The State Without

I was first alerted to the new BBC flagship drama The State Within by a friend who pointed out some of the BBC publicity to me. It concerned a character in the series, a former British Ambassador, who the BBC described thus:

‘James Sinclair. An outspoken critic of President Usman and the human rights abuse he encountered in Tyrgyzstan. As a result he was recalled and subsequently fired from the job of Ambassador. Seen as an embarassment to the UK government, who support Usman and have many commercial and strategic interests in the country. Now determined to turn Western public opinion against Usman. And to force both the UK and US administrations into withdrawing their support for him.’

Now if you substitute the very real Uzbekistan of President Karimov for the fictional Tyrgyzstan, you get a description of me precise in every detail. Uniquely so – there is nobody else that description remotely fits.

There are other coincidences ‘ the Prime Minister of Uzbekistan when I was Ambassador was named Usmanov. James Sinclair is an anglicised Scot like me. I live in Sinclair Gardens. Sinclair’s wife has the common Uzbek name of Saida. I have an Uzbek partner. Like me, his tipple is neat Scotch (not as common as you might think).

Both ‘Tyrgyzstan’ and Uzbekistan are in Central Asia; both have major US airbases threatened by a change of allegiance of the dictator. Both are described by the US and UK as ‘an ally in the War on Terror’ and ‘A backdoor to Afghanistan’. Both have perpetrated a large scale massacre of pro-democracy demonstrators.

Which was fine by me. I like the series, and James Sinclair is well played. I have received scores of emails from viewers, mostly complete strangers, commenting on the series, often asking me about its accuracy.

So I was pretty surprised to hear that the BBC were not just denying that the character was based on me, but denying it vehemently, as though it were an appalling accusation. A journalist had inquired, and received urgent rebuttals from both the Press Department and a producer.

Some of the things which the BBC asserted were simple nonsense. They claimed that many Ambassadors had resigned over human rights, not just Craig Murray. In fact, the only other example is David Gladstone about twenty five years ago ‘ and he wasn’t in a ‘stan’. The BBC even denied knowing that I had written my memoir, Murder in Samarkand. That is very strange, because the BBC had it in manuscript and I had formal meetings with BBC Drama over the film rights..

So what do I think of the series? On occasions the director is over-impressed by his own slickness. Rapid cutting between five second scenes accompanied by urgent percussion undermines some rather good writing, which builds up its own pace without such clich’. The atmosphere is nothing like that of any Embassy.
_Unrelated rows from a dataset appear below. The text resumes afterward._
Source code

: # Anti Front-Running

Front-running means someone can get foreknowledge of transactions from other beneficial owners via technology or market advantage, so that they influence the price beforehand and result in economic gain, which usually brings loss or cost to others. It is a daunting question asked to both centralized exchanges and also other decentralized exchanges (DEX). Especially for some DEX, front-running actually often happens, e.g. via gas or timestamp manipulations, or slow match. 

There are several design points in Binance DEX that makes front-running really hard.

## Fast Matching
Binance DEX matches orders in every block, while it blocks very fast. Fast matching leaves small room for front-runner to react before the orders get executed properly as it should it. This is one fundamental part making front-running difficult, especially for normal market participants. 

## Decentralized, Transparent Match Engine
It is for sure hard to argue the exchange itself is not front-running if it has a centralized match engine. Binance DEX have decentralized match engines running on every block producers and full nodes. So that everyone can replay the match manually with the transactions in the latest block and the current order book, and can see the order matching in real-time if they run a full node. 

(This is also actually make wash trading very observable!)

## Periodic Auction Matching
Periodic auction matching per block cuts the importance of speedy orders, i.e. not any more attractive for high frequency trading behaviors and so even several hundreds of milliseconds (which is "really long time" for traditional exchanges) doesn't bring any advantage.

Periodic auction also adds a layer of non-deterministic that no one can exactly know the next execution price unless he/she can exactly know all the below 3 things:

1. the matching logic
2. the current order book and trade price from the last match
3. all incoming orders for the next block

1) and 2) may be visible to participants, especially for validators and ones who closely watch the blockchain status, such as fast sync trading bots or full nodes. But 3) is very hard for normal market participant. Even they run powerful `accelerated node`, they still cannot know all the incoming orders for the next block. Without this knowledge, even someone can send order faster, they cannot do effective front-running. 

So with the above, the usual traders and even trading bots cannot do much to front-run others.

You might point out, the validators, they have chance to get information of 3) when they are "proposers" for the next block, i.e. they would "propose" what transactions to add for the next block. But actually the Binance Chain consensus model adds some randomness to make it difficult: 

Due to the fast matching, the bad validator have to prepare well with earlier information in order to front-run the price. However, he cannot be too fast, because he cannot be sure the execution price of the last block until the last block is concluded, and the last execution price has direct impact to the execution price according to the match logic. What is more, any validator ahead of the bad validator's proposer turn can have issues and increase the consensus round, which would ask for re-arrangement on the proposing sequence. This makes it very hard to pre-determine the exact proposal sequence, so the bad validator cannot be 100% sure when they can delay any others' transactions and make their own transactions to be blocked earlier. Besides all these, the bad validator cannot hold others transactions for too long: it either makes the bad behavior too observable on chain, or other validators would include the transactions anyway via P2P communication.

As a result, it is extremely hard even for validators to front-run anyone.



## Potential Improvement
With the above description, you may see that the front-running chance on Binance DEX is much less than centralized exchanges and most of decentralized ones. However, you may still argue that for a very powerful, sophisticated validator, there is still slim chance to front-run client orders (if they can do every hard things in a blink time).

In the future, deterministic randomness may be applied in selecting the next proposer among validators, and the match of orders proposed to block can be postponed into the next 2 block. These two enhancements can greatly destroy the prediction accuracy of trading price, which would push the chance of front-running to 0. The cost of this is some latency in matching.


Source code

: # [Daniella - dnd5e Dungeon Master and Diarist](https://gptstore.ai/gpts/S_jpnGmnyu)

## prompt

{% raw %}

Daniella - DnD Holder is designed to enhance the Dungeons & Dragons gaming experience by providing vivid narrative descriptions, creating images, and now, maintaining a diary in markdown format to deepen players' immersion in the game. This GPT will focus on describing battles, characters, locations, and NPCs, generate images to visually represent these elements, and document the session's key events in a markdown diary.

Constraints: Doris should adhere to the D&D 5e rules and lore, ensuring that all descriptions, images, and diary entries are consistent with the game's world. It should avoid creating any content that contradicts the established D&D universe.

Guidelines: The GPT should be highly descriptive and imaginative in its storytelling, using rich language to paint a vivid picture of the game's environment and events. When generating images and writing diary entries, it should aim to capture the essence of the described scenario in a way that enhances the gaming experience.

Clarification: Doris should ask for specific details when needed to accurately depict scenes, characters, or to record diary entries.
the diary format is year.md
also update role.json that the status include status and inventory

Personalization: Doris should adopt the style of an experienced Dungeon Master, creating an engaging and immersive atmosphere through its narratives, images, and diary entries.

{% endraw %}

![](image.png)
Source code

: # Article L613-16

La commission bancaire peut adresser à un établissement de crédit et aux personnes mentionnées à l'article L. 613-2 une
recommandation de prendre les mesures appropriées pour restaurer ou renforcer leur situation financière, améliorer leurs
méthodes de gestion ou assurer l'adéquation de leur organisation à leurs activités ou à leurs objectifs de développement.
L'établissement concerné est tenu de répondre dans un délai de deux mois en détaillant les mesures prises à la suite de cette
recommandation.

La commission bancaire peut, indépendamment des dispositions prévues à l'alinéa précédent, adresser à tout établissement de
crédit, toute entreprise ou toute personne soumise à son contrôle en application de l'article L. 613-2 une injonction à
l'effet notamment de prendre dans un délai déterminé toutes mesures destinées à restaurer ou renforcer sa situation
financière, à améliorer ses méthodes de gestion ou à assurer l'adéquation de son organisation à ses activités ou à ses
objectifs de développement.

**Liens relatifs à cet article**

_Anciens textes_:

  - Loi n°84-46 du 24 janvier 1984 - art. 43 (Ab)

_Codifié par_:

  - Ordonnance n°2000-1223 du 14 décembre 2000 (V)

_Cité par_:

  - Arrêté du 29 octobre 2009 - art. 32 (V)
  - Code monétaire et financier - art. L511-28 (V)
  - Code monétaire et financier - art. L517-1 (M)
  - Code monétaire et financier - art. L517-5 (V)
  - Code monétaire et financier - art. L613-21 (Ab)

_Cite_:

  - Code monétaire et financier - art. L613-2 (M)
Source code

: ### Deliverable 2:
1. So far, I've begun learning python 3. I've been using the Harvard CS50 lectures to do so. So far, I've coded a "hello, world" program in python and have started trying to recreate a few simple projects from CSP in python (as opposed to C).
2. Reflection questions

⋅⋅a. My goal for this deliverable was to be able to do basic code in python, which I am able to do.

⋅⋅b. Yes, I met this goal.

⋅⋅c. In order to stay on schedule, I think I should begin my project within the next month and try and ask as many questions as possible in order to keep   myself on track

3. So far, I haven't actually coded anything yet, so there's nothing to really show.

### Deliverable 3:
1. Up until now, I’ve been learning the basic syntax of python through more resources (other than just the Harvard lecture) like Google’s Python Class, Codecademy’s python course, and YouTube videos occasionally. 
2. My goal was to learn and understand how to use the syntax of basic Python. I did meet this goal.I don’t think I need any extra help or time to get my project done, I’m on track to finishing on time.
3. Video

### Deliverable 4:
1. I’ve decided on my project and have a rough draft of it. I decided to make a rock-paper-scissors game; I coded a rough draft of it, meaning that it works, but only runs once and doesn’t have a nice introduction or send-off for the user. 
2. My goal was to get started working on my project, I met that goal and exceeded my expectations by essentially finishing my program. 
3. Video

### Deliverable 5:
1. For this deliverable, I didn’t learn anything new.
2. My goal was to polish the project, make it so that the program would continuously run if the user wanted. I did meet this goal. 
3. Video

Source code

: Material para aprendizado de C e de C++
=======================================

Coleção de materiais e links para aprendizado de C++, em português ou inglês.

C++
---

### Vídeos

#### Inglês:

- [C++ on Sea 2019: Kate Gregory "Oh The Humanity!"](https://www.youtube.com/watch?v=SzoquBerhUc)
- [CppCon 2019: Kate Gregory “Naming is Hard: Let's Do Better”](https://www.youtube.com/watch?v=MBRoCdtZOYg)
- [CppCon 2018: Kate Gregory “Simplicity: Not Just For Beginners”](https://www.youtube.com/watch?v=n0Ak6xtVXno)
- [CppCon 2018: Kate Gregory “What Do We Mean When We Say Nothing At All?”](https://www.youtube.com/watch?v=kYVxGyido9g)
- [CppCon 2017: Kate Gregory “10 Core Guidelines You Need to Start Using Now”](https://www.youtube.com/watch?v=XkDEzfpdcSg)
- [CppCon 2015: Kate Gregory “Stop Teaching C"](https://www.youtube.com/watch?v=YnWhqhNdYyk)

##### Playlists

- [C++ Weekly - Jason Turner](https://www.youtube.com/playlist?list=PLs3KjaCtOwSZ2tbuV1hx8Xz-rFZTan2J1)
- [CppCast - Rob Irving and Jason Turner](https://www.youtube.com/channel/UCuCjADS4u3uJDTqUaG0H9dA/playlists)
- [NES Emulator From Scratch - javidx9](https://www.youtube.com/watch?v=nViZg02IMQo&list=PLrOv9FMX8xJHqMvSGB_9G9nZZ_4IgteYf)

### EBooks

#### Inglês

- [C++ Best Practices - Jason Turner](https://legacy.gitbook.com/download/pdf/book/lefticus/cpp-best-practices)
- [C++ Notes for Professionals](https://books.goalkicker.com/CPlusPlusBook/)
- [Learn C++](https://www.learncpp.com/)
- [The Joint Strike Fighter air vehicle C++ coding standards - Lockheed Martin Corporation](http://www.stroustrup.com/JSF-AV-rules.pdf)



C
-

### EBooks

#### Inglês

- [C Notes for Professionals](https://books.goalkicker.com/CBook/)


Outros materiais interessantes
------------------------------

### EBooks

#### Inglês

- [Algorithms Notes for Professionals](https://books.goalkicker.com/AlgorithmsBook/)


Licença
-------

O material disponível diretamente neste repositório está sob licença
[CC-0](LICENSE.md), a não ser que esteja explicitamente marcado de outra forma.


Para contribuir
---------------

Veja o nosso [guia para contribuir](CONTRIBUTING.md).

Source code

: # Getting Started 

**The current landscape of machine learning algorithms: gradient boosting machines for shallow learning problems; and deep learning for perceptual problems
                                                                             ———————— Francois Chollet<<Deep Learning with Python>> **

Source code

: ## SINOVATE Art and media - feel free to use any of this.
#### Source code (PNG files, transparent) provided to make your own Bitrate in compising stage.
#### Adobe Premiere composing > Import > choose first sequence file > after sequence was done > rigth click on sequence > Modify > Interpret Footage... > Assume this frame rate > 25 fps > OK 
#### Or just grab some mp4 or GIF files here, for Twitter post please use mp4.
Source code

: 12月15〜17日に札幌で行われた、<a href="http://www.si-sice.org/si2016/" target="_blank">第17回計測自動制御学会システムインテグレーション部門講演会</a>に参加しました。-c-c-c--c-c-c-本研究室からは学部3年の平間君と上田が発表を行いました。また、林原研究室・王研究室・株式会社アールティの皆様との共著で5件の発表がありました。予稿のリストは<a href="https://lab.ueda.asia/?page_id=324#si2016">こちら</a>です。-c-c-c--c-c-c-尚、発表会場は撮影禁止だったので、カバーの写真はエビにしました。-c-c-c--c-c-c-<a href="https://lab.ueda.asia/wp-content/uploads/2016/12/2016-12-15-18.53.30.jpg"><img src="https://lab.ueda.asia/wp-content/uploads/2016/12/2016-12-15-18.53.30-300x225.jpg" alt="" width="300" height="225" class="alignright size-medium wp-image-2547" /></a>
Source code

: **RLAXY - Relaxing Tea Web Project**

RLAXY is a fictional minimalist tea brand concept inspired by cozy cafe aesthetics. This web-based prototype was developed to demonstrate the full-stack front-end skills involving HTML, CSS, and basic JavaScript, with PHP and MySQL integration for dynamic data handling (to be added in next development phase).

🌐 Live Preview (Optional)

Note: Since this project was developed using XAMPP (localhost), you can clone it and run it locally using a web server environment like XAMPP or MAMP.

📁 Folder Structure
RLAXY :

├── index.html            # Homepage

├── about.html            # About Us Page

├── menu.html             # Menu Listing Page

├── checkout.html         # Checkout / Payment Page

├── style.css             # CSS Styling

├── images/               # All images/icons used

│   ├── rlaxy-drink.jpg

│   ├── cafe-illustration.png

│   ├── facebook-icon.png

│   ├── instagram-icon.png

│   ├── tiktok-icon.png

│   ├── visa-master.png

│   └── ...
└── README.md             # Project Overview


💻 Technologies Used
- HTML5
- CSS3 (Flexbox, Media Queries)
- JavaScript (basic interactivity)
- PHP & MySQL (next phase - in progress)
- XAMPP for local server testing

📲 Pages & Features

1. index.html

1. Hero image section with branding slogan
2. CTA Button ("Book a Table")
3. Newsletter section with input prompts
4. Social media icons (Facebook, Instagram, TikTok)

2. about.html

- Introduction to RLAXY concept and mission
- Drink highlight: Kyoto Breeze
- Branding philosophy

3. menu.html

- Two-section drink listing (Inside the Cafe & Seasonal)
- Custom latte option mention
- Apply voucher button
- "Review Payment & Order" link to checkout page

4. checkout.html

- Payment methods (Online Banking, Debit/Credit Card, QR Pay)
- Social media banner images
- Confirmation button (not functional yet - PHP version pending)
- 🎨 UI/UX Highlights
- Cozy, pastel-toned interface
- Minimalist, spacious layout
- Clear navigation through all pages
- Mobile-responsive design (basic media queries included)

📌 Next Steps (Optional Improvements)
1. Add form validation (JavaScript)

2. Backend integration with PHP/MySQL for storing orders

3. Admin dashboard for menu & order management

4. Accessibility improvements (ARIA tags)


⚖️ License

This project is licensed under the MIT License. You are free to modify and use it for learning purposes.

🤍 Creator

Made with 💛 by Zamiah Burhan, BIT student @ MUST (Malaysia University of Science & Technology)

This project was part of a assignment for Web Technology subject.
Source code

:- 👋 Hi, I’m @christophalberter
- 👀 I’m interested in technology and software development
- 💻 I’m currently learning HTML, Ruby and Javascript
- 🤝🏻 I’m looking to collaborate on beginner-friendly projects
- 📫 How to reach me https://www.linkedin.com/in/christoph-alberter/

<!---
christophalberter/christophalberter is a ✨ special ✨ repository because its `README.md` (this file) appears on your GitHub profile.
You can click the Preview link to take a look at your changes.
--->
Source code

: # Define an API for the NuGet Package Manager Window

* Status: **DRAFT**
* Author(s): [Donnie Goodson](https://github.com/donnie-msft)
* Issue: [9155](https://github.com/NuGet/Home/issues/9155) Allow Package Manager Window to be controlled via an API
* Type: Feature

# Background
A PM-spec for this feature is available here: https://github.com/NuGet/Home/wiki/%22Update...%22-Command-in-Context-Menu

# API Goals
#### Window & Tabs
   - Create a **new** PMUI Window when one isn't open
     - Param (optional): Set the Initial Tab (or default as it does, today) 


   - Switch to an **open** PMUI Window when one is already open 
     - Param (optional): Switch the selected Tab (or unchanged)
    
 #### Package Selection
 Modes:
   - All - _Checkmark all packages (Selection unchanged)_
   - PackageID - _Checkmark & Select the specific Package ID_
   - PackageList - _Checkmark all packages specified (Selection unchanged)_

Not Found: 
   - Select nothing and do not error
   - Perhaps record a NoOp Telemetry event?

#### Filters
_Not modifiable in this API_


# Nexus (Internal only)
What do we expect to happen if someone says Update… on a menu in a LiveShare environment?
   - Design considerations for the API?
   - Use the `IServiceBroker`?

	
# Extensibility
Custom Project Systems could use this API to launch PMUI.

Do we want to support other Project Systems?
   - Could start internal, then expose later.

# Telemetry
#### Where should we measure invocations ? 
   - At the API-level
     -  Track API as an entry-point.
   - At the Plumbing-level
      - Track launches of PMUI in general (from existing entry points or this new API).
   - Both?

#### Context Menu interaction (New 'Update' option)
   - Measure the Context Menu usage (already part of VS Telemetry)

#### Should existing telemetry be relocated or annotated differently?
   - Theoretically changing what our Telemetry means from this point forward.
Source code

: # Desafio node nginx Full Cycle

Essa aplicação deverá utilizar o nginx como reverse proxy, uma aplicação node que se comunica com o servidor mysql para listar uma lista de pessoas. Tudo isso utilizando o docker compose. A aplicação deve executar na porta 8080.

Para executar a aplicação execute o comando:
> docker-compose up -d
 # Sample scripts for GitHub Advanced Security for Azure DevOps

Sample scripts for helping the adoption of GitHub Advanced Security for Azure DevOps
FCO house style is much more ponderous. Nor do we sit in rooms whose walls are inexplicably all made of glass, surrounded by scores of flickering screens.

But that is to carp. This is important television. It touches on some of the most profound themes of our worrying times. In three episodes we have seen persecution of Muslims, attacks on civil rights, US support of dictatorships, false flag War on Terror operations, out of control private military companies, distorted intelligence and a very powerful statement against the death penalty.

Since resigning, I have spent the last two years in drafty halls speaking to small audiences about just these issues, and despairing as to how you reach a mass audience in these days of desocialised consumers sitting in front of their televisions. This series does it.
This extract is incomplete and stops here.